On the strength of Energy, Canada propelled past the U.S. to capture the top global ranking. Don’t give up on the U.S. though, as it is in a strong second-place position and one of only five major global categories in the green today. The strongest categories all have a developed-market bias, and the three developed-market categories that are still in the red all posted strong gains for the week. The U.K., EAFE, and Eurozone are now on the verge of crossing back into positive momentum territory, leaving the three developing markets on the bottom. Latin America was top-ranked four weeks ago, and it sits at the bottom today. Although most of the damage occurred during the first week, it took another three weeks for Latin America to complete its downward journey in the rankings.

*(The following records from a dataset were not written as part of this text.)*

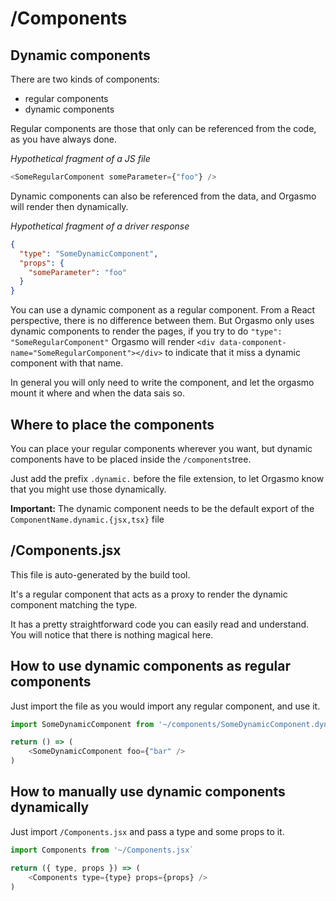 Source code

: # /Components

## Dynamic components

There are two kinds of components:

- regular components
- dynamic components

Regular components are those that only can be referenced from the code, as you have always done.

_Hypothetical fragment of a JS file_

```js
<SomeRegularComponent someParameter={"foo"} />
```

Dynamic components can also be referenced from the data, and Orgasmo will render then dynamically.

_Hypothetical fragment of a driver response_

```json
{
  "type": "SomeDynamicComponent",
  "props": {
    "someParameter": "foo"
  }
}
```

You can use a dynamic component as a regular component. From a React perspective, there is no difference between them. But Orgasmo only uses dynamic components to render the pages, if you try to do `"type": "SomeRegularComponent"` Orgasmo will render `<div data-component-name="SomeRegularComponent"></div>` to indicate that it miss a dynamic component with that name.

In general you will only need to write the component, and let the orgasmo mount it where and when the data sais so.


## Where to place the components

You can place your regular components wherever you want, but dynamic components have to be placed inside the `/components`tree.

Just add the prefix `.dynamic.` before the file extension, to let Orgasmo know that you might use those dynamically.

**Important:** The dynamic component needs to be the default export of the `ComponentName.dynamic.{jsx,tsx}` file

## /Components.jsx

This file is auto-generated by the build tool.

It's a regular component that acts as a proxy to render the dynamic component matching the type.

It has a pretty straightforward code you can easily read and understand. You will notice that there is nothing magical here.

## How to use dynamic components as regular components

Just import the file as you would import any regular component, and use it.

```js
import SomeDynamicComponent from '~/components/SomeDynamicComponent.dynamic.jsx`

return () => (
    <SomeDynamicComponent foo={"bar" />
)
```

## How to manually use dynamic components dynamically

Just import `/Components.jsx` and pass a type and some props to it.

```js
import Components from '~/Components.jsx`

return ({ type, props }) => (
    <Components type={type} props={props} />
)
```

The charts above depict both the relative strength and absolute strength of various market sectors, styles, and geographic locations on an intermediate-term basis. Each grouping is sorted (top to bottom) by relative strength. The magnitude of the displayed RSM value is a measure of absolute strength, which is our proprietary method of measuring and reporting the intermediate-term strength as an annualized value.
“Is there a future for investment banks in Europe? I think there is, but it comes from the outside. They need to merge and re-incorporate outside Europe. You could maybe merge one or two big banks, the rest will have to liquidate.”